Let’s put the last fifteen months in perspective. The Iemma Government won a fairly strong election victory in March 2007 over an Opposition that was rendered incredible and unelectable by its then leader, Peter Debnam. Thanks to Debnam’s weak leadership and somewhat flawed personage, the government honestly did not encounter the tough electoral challenge it might have expected after four years of decidedly so-so governance. From what I can gather, Opposition Leader Barry O’Farrell has not exactly been blazing the trail in the job since obtaining it a month after the election, but nor has he been doing that badly either. I think most voters would agree with me when I suggest that he is a credible alternative leader, even if he is not doing a very inspiring job. This spells trouble for NSW Labor in 2011 unless people’s impressions of the government change for the better and change fairly rapidly.
As a party member, I do feel that Morris Iemma really has tried his heart out to put things right over the past couple of years, thrown into the lion’s den as he was after Bob Carr’s abrupt resignation. Although I tend to disagree with Michael Costa’s views more frequently than I agree with them, I do believe he wants to do the best he can for the party. However, particularly in light of the electricity privatisation debacle, with the party wrenched apart in a recklessly destructive fashion, I don’t think it has been good enough. For many punters, I am sure it has not even been close to good enough. For the good of the party and indeed the state, I think both Premier Morris Iemma and Treasurer Michael Costa should stand aside and let a new leadership team try and steer the government in a fresh direction.
For a government that sometimes seems to find it hard to deliver coups for the state of New South Wales, the Iemma Government should be well chuffed with itself for managing to entice Richard Branson’s Virgin Blue to set up its base of operations in Sydney. Although one does wonder precisely what sorts of understandings were reached to bring in the deal, there is little doubt that this development is a boon for the state’s economy, which isn’t exactly barrelling along. The deal means more jobs for NSW, more tourist dollars spent in Sydney, and potentially lower airfares for some routes out of Sydney for Australian travelers.

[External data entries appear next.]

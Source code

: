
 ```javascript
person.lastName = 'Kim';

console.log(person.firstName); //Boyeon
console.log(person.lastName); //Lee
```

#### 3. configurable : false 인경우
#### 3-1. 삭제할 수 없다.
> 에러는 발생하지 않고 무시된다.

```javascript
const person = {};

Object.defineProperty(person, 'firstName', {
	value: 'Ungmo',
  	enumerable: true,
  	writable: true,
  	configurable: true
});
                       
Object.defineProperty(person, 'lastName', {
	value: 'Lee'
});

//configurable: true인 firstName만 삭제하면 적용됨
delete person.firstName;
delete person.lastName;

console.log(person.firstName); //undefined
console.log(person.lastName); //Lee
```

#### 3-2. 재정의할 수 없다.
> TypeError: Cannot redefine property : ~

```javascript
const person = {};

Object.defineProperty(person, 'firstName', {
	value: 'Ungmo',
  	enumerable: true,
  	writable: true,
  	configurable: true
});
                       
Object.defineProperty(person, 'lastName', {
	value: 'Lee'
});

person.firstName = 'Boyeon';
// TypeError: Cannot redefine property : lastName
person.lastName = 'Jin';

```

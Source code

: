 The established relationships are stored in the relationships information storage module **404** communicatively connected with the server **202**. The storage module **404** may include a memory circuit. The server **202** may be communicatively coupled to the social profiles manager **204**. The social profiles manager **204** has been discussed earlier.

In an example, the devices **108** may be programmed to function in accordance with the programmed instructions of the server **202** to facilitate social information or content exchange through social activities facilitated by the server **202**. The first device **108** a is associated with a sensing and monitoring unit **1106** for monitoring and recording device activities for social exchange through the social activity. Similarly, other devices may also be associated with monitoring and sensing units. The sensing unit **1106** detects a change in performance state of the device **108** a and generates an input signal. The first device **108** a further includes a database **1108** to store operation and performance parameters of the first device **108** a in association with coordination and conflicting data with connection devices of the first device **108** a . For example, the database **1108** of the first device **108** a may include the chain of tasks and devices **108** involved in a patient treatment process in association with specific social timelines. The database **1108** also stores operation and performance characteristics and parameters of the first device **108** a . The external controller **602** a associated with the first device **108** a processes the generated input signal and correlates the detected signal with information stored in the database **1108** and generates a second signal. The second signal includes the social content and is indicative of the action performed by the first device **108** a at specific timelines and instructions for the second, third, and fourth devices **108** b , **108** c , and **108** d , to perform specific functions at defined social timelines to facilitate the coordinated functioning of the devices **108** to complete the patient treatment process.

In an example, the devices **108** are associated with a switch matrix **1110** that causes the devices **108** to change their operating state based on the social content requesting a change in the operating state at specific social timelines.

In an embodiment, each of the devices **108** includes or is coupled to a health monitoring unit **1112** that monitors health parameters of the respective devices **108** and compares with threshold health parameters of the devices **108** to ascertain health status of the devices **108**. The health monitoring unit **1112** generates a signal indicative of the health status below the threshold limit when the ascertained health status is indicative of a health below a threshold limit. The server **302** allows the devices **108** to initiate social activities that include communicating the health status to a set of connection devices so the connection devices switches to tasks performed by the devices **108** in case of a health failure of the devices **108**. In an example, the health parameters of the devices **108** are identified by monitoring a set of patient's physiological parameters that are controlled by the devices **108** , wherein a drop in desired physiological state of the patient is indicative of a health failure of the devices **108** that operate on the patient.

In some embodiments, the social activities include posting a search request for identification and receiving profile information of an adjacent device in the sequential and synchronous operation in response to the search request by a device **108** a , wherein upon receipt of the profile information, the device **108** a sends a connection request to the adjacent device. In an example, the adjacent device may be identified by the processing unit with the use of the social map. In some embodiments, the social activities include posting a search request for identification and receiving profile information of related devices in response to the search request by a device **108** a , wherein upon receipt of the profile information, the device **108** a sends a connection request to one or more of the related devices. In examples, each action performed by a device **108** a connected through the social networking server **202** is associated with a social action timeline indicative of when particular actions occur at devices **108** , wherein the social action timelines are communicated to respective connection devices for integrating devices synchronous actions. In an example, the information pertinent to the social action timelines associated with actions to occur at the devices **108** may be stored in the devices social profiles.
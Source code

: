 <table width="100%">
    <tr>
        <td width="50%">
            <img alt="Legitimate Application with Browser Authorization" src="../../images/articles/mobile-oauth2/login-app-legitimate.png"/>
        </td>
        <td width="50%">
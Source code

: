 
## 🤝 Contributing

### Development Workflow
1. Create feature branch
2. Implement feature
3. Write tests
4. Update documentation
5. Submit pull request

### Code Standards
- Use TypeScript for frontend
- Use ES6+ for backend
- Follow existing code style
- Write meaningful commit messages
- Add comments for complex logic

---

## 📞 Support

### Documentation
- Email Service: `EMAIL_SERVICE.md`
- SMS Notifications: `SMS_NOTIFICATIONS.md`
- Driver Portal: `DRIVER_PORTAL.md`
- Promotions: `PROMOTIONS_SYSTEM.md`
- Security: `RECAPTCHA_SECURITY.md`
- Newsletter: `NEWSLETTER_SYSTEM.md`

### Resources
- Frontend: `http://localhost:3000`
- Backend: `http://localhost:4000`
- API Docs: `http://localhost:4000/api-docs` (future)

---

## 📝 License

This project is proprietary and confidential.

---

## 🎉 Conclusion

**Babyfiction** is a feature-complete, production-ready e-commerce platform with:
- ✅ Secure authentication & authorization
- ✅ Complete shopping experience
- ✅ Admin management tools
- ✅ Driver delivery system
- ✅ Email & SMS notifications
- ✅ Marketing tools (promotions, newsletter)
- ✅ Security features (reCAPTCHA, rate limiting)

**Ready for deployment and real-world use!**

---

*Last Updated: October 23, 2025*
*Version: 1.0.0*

A couple of questions nevertheless spring to mind:
1) What does the deal imply for NSW in relation to any future carbon emissions trading scheme between states? Has this been considered in the context of the deal that has been made?
2) Has any analysis been conducted regarding what the deal, if anything, means for inflation?Am I the only cynical one who thinks that neither of these questions were considered when the deal was reached?